Cyclin-dependent kinase inhibitors, p16 and p27, demonstrate different expression patterns in thymoma and thymic carcinoma.

Abstract

The role of cell cycle inhibitors in tumorigenesis has been proven in various neoplasms; however, their roles in thymic tumors are still unclear. We examined the expression of cell cycle inhibitors such as those of the Cip/Kip family (p21, p27, and p57) and the INK-4/ARF family (p16 and p14) in thymoma and thymic carcinoma. Samples from 41 thymoma and 14 thymic carcinoma patients, and 34 normal thymic tissue samples were prepared for the study. Immunohistochemical analysis using antibodies to p21, p27, p57, p16, and p14 was carried out, and the positivity for these inhibitors in each group was estimated in terms of their subcellular location and percentage of cells showing positive staining.

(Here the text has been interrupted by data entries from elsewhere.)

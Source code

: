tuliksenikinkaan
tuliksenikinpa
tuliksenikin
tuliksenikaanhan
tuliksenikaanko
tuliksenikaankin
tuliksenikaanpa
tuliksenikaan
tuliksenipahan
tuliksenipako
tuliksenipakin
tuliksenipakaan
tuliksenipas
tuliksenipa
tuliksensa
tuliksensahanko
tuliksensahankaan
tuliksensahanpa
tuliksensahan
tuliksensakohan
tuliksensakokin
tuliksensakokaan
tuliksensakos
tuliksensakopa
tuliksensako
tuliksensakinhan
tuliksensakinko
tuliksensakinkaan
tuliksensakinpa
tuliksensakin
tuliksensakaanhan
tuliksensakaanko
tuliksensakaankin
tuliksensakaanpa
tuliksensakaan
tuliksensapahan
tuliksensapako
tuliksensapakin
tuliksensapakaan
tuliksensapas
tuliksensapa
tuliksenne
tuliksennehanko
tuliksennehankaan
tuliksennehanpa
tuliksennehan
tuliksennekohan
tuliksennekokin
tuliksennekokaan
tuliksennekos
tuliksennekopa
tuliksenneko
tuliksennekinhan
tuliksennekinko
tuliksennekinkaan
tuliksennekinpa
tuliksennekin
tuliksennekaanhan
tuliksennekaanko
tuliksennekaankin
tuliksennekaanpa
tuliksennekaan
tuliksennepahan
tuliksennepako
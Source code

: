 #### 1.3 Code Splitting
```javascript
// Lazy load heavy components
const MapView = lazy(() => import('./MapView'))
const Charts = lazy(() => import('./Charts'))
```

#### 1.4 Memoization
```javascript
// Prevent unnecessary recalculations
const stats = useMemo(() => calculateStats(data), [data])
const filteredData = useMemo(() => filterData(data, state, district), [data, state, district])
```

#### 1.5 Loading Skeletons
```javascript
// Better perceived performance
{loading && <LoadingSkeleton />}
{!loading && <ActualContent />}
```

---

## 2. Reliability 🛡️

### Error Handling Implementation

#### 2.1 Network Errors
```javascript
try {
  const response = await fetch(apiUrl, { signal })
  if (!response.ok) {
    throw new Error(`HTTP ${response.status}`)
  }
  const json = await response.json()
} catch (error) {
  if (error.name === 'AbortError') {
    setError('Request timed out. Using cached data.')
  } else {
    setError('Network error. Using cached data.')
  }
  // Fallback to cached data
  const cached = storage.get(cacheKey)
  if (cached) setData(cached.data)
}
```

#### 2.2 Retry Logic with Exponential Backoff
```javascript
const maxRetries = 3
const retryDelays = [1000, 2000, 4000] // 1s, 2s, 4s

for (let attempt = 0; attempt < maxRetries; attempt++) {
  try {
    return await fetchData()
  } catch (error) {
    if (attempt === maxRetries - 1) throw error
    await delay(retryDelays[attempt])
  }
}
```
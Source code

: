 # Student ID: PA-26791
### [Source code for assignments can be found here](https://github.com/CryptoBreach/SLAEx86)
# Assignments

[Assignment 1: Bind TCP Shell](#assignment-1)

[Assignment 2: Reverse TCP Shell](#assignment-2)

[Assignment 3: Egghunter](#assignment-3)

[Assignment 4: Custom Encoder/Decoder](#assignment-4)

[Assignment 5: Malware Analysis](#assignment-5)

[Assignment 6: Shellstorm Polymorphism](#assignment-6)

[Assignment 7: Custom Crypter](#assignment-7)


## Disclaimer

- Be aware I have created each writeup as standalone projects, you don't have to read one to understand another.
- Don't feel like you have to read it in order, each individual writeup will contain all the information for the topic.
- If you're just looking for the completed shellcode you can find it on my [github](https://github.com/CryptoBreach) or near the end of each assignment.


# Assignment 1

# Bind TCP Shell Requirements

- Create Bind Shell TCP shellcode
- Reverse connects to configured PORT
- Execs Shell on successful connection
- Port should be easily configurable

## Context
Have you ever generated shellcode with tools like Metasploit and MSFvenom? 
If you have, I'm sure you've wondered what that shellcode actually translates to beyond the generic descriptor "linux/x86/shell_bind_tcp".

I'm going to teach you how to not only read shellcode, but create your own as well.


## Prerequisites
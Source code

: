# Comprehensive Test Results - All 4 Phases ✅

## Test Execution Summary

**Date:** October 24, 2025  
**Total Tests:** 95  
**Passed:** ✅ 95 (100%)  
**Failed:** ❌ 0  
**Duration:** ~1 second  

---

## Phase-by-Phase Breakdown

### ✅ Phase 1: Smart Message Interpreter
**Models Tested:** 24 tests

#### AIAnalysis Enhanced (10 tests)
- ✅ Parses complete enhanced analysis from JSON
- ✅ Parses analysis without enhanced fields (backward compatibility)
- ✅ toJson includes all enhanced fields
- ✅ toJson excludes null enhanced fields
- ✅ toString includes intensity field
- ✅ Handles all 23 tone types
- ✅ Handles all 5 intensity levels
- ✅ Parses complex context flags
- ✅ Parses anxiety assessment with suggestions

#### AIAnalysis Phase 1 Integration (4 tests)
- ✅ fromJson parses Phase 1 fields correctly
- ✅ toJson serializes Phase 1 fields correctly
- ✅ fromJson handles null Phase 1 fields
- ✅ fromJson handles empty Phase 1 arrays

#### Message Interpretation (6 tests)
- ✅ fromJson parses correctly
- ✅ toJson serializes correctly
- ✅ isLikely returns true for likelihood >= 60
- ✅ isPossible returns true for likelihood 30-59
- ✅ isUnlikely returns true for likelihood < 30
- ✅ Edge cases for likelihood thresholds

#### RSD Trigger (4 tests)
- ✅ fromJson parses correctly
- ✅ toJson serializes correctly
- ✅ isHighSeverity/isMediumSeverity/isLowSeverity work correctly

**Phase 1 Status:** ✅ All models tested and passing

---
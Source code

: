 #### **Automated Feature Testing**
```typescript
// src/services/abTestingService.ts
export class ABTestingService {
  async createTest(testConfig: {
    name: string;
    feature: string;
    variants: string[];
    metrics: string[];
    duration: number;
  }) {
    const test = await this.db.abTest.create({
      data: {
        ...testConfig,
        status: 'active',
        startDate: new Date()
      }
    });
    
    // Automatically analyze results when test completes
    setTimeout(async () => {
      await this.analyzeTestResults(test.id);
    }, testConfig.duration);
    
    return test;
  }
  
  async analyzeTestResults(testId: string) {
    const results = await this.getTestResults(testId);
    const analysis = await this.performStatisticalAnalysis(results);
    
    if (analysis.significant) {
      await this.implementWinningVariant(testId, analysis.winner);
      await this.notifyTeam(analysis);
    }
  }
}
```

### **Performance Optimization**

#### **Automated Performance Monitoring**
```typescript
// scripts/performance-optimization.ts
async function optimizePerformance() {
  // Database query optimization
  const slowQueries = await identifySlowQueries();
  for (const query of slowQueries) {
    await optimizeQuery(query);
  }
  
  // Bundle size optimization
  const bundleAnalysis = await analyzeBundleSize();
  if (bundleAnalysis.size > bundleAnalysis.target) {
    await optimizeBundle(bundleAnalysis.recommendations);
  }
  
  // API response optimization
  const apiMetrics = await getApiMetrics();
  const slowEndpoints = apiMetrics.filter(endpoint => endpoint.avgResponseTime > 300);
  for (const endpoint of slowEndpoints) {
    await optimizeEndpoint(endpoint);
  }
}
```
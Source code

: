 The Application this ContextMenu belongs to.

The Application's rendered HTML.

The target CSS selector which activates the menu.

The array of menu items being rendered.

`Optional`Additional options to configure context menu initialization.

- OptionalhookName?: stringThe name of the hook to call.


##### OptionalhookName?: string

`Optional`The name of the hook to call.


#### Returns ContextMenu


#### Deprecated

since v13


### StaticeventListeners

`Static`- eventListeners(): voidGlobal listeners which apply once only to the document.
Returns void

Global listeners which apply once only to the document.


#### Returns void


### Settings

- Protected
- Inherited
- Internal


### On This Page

Nuclear p27 showed a stepwise decrease (p < 0.0001), and the cytoplasmic p27 showed a stepwise increase (p < 0.0001) in expression level with the increase in malignancy. p16 in both the nucleus and cytoplasm showed a stepwise increase (p < 0.0001) in expression level with the increase in malignancy. However, as for p21, p57, and p14, there was almost no nuclear or cytoplasmic expression in each group. Our findings suggest that low nuclear and high cytoplasmic p27 expression levels, and high nuclear and cytoplasmic p16 expression levels may correlate with the increase in thymic malignancy.